A new public art installation offering a glimpse of the Bay Area’s past via archival footage and audio recordings will be unveiled in Redwood City’s Courthouse Square Saturday, Oct. 12.

The piece, titled “Voice Crossing” by Joseph Clayton Mills, 48, will be on view in one of the glass-walled kiosks in the square 24 hours a day through Nov. 10. It’s part of a series of site-specific installations in the same space called Art Kiosk that began in January and features a new work every month.

The project is curated by Fung Collaboratives and funded by the Redwood City Improvement Association, which this week voted to add another 10 installations to the lineup, extending the series through 2020.

In “Voice Crossing,” archival films of holiday parades, marching bands, square dances and family celebrations that occurred throughout the Bay Area between the 1920s and 1980s are projected through a series of rotating mirrors, creating a kaleidoscope of overlapping images, Mills said. The parades are depicted such that the viewer is watching the “community moving through time,” he added.

In the footage, which was gathered from archives and libraries throughout the Bay Area, familiar storefronts and local landmarks such as the Fox Theatre can also be spotted.

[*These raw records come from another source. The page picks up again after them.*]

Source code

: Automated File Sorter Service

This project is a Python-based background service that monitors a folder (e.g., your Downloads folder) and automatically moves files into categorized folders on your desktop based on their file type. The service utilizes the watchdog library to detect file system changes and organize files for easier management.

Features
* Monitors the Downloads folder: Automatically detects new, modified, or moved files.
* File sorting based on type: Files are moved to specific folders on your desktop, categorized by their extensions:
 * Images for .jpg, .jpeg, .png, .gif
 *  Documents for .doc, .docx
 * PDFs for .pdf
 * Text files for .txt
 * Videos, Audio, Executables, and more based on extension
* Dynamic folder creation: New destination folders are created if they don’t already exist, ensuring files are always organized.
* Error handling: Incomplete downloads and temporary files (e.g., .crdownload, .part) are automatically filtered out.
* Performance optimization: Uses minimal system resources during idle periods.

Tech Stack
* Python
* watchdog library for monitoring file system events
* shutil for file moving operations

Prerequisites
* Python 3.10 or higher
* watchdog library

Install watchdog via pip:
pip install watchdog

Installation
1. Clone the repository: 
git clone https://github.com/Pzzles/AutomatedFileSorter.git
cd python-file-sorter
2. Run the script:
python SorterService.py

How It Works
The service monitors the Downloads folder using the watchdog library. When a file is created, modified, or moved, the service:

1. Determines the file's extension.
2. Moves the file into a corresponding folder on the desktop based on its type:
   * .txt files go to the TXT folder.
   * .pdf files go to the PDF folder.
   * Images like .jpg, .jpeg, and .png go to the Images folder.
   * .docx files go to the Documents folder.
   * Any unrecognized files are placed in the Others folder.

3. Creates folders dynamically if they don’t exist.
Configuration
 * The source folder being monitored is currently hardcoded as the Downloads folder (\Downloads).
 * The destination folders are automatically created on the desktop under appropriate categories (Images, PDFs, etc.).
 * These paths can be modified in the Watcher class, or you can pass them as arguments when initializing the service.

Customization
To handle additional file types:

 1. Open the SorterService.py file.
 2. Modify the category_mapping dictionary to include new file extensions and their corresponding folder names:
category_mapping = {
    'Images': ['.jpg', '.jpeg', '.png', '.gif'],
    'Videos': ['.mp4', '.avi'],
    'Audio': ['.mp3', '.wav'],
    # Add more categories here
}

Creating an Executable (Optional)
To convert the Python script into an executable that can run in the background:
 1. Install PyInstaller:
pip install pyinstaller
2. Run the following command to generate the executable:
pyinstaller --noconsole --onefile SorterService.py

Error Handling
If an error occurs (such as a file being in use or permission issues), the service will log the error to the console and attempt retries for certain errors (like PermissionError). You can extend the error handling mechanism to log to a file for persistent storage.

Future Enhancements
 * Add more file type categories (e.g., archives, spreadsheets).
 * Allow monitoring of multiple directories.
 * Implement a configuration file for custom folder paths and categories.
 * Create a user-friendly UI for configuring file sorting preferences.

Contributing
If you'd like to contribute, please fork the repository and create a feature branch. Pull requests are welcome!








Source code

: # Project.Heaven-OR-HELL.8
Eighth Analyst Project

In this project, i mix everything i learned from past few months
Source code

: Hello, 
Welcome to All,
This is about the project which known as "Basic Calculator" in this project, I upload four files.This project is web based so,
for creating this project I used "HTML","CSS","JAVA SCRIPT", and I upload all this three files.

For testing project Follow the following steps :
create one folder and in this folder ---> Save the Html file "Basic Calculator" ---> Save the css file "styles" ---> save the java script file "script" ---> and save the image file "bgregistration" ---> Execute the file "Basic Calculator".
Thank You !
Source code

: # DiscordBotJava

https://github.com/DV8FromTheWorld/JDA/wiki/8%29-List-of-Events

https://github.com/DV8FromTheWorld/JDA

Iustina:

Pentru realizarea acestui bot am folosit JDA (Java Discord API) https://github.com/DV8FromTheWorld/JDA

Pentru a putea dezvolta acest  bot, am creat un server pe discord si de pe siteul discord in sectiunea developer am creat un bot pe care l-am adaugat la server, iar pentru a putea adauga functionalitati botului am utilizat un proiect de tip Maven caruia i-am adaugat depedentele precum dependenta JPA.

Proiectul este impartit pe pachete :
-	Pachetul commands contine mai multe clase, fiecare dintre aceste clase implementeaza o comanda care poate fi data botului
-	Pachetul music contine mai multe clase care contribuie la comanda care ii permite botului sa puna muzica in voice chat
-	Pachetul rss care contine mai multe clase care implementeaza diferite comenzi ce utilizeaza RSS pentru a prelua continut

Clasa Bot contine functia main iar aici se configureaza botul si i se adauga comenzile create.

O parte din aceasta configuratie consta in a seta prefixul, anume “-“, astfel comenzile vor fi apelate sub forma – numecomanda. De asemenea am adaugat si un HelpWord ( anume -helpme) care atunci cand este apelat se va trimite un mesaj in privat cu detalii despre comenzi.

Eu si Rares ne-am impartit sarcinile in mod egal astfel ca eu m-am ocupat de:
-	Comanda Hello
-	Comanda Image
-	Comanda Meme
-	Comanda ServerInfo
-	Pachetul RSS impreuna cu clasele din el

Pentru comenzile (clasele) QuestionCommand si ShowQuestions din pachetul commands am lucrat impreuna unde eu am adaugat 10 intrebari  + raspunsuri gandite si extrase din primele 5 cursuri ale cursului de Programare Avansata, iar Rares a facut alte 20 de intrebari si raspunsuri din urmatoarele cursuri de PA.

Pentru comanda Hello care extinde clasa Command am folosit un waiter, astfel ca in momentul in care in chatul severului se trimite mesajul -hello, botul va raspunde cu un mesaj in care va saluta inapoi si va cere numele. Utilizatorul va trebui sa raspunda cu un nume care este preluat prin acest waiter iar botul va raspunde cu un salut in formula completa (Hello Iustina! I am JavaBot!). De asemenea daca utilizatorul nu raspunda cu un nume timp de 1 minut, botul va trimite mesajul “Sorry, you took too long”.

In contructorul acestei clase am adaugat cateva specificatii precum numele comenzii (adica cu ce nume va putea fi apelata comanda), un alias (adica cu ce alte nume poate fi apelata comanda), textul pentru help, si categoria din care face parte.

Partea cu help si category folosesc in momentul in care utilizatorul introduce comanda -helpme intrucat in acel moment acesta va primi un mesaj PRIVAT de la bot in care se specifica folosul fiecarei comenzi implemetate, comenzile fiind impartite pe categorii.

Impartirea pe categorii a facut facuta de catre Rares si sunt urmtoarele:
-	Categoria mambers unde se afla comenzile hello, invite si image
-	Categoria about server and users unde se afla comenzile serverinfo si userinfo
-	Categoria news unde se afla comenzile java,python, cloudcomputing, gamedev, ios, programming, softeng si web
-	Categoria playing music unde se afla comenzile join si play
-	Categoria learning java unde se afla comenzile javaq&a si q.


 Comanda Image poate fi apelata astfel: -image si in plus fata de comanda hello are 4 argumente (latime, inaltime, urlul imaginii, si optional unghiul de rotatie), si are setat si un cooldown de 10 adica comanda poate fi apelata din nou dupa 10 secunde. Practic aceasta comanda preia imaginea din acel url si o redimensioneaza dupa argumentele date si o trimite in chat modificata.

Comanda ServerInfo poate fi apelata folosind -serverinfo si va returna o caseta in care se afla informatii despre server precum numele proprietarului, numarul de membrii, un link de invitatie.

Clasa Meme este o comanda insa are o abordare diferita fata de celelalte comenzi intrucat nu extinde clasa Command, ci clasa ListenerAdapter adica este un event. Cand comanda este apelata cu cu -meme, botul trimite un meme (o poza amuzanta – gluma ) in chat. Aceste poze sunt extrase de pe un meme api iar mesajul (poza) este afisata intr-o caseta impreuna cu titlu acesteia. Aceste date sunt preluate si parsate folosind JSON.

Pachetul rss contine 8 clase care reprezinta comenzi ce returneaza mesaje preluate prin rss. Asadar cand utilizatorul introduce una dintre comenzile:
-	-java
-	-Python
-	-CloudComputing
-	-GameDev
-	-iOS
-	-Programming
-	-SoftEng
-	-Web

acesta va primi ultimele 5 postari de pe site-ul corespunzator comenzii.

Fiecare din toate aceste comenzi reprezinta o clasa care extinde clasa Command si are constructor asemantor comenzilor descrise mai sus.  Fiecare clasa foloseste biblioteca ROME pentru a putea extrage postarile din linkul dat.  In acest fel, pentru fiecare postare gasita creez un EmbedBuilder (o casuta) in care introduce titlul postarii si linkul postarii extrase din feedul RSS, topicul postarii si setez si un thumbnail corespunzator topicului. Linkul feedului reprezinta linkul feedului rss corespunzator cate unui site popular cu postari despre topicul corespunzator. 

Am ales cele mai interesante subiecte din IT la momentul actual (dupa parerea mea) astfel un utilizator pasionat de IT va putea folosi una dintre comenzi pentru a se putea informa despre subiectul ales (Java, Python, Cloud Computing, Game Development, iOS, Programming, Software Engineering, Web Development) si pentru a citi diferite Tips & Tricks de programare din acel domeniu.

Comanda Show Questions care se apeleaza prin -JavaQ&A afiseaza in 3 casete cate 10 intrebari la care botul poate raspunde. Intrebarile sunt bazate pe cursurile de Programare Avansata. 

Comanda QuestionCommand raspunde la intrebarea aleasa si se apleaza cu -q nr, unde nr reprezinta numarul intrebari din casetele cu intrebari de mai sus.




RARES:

The images are accompanied by oral history recordings about life as an immigrant worker in the 1940s, for example, the birth of Silicon Valley and the gay rights movement, to name a few examples. The recordings are layered on top of each other so it becomes a murmuring crowd of voices that sounds like it’s coming from around the square, Mills said.

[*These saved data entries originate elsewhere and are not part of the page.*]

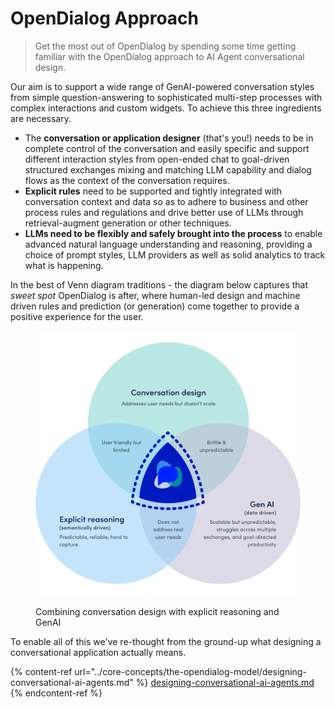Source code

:# OpenDialog Approach

> Get the most out of OpenDialog by spending some time getting familiar with the OpenDialog approach to AI Agent conversational design.&#x20;

Our aim is to support a wide range of GenAI-powered conversation styles from simple question-answering to sophisticated multi-step processes with complex interactions and custom widgets. To achieve this three ingredients are necessary.&#x20;

* The **conversation or application designer** (that's you!) needs to be in complete control of the conversation and easily specific and support different interaction styles from open-ended chat to goal-driven structured exchanges mixing and matching LLM capability and dialog flows as the context of the conversation requires.&#x20;
* **Explicit rules** need to be supported and tightly integrated with conversation context and data so as to adhere to business and other process rules and regulations and drive better use of LLMs through retrieval-augment generation or other techniques.
* **LLMs need to be flexibly and safely brought into the process** to enable advanced natural language understanding and reasoning, providing a choice of prompt styles, LLM providers as well as solid analytics to track what is happening.&#x20;

In the best of Venn diagram traditions - the diagram below captures that _sweet spot_ OpenDialog is after, where human-led design and machine driven rules and prediction (or generation) come together to provide a positive experience for the user.&#x20;

<figure><img src="../.gitbook/assets/2B.png" alt=""><figcaption><p>Combining conversation design with explicit reasoning and GenAI</p></figcaption></figure>

To enable all of this we've re-thought from the ground-up what designing a conversational application actually means.&#x20;

{% content-ref url="../core-concepts/the-opendialog-model/designing-conversational-ai-agents.md" %}
[designing-conversational-ai-agents.md](../core-concepts/the-opendialog-model/designing-conversational-ai-agents.md)
{% endcontent-ref %}

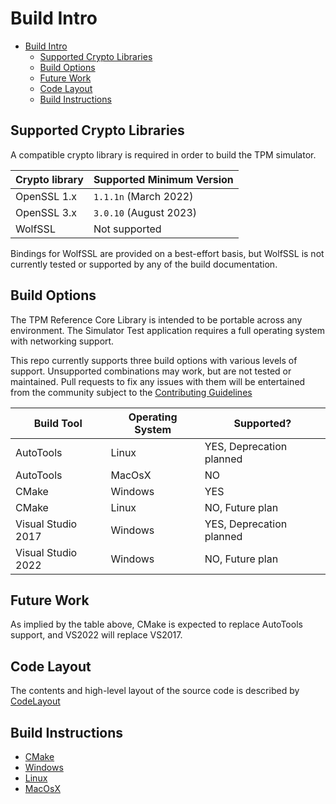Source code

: # Build Intro
- [Build Intro](#build-intro)
  - [Supported Crypto Libraries](#supported-crypto-libraries)
  - [Build Options](#build-options)
  - [Future Work](#future-work)
  - [Code Layout](#code-layout)
  - [Build Instructions](#build-instructions)

## Supported Crypto Libraries

A compatible crypto library is required in order to build the TPM simulator.

| Crypto library | Supported Minimum Version |
| -------------- | ------------------------- |
| OpenSSL 1.x    | `1.1.1n` (March 2022)     |
| OpenSSL 3.x    | `3.0.10` (August 2023)    |
| WolfSSL        | Not supported             |

Bindings for WolfSSL are provided on a best-effort basis, but WolfSSL is not
currently tested or supported by any of the build documentation.

## Build Options

The TPM Reference Core Library is intended to be portable across any
environment.  The Simulator Test application requires a full operating system
with networking support.

This repo currently supports three build options with various levels of support.
Unsupported combinations may work, but are not tested or maintained.  Pull
requests to fix any issues with them will be entertained from the community
subject to the [Contributing Guidelines](../../CONTRIBUTING.md)

| Build Tool         | Operating System | Supported?               |
| ------------------ | ---------------- | ------------------------ |
| AutoTools          | Linux            | YES, Deprecation planned |
| AutoTools          | MacOsX           | NO                       |
| CMake              | Windows          | YES                      |
| CMake              | Linux            | NO, Future plan          |
| Visual Studio 2017 | Windows          | YES, Deprecation planned |
| Visual Studio 2022 | Windows          | NO, Future plan          |

## Future Work

As implied by the table above, CMake is expected to replace AutoTools support,
and VS2022 will replace VS2017.

## Code Layout

The contents and high-level layout of the source code is described by
[CodeLayout](CodeLayout.md)

## Build Instructions

* [CMake](Build.CMake.md)
* [Windows](Build.Windows.md)
* [Linux](Build.Linux.md)
* [MacOsX](Build.OsX.md)
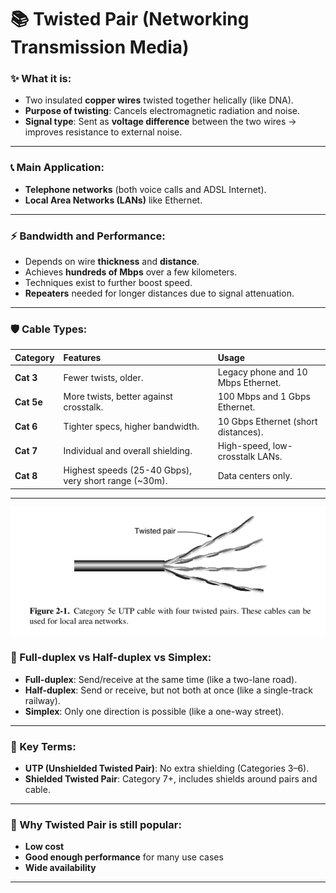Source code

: # 📚 Twisted Pair (Networking Transmission Media)

### ✨ What it is:
- Two insulated **copper wires** twisted together helically (like DNA).
- **Purpose of twisting**: Cancels electromagnetic radiation and noise.
- **Signal type**: Sent as **voltage difference** between the two wires → improves resistance to external noise.

---

### 📞 Main Application:
- **Telephone networks** (both voice calls and ADSL Internet).
- **Local Area Networks (LANs)** like Ethernet.

---

### ⚡ Bandwidth and Performance:
- Depends on wire **thickness** and **distance**.
- Achieves **hundreds of Mbps** over a few kilometers.
- Techniques exist to further boost speed.
- **Repeaters** needed for longer distances due to signal attenuation.

---

### 🛡️ Cable Types:
| Category | Features | Usage |
|:---|:---|:---|
| **Cat 3** | Fewer twists, older. | Legacy phone and 10 Mbps Ethernet. |
| **Cat 5e** | More twists, better against crosstalk. | 100 Mbps and 1 Gbps Ethernet. |
| **Cat 6** | Tighter specs, higher bandwidth. | 10 Gbps Ethernet (short distances). |
| **Cat 7** | Individual and overall shielding. | High-speed, low-crosstalk LANs. |
| **Cat 8** | Highest speeds (25-40 Gbps), very short range (~30m). | Data centers only. |

---
![](./assets/twisted-pair.png)


### 🔀 Full-duplex vs Half-duplex vs Simplex:
- **Full-duplex**: Send/receive at the same time (like a two-lane road).
- **Half-duplex**: Send or receive, but not both at once (like a single-track railway).
- **Simplex**: Only one direction is possible (like a one-way street).

---

### 🧩 Key Terms:
- **UTP (Unshielded Twisted Pair)**: No extra shielding (Categories 3–6).
- **Shielded Twisted Pair**: Category 7+, includes shields around pairs and cable.

---

### 🎯 Why Twisted Pair is still popular:
- **Low cost**
- **Good enough performance** for many use cases
- **Wide availability**

---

“The idea is that a community is made of individual stories and lives and when you put them together you come up with something much vaster than any individual perspective or experience or moment of time even, but it always exists as an unconscious substrate to the community you’re living in now,” he said. “What I want to do is not so much tell stories as invite a person experiencing the installation to understand their own story is subsumed in a larger story of the community.”

The concept was inspired by the site, Mills said.

“I was thinking about the Fox Theatre across the way, it made me think of projections and films. And Courthouse Square is a gathering space, and the sound of the fountain made me think of murmuring voices so it went from there,” he said.

Mills currently lives in Phoenix, but spent a year in San Francisco and visited Redwood City during that time. Needless to say, the city has changed dramatically since then.

“Visiting now it’s very different, it’s extremely vibrant and the things happening in Courthouse Square seem to be amazing so I’m really struck by that,” he said. “The city has a real vitality that’s impressed me.”

The opening reception for the piece will be at 4 p.m. Saturday when a handful of speakers, including Mills, will take the mic. Refreshments will be offered. Art Kiosk this year has featured work by nationally known artists while next year’s program will be devoted only to Bay Area artists, including established and emerging ones.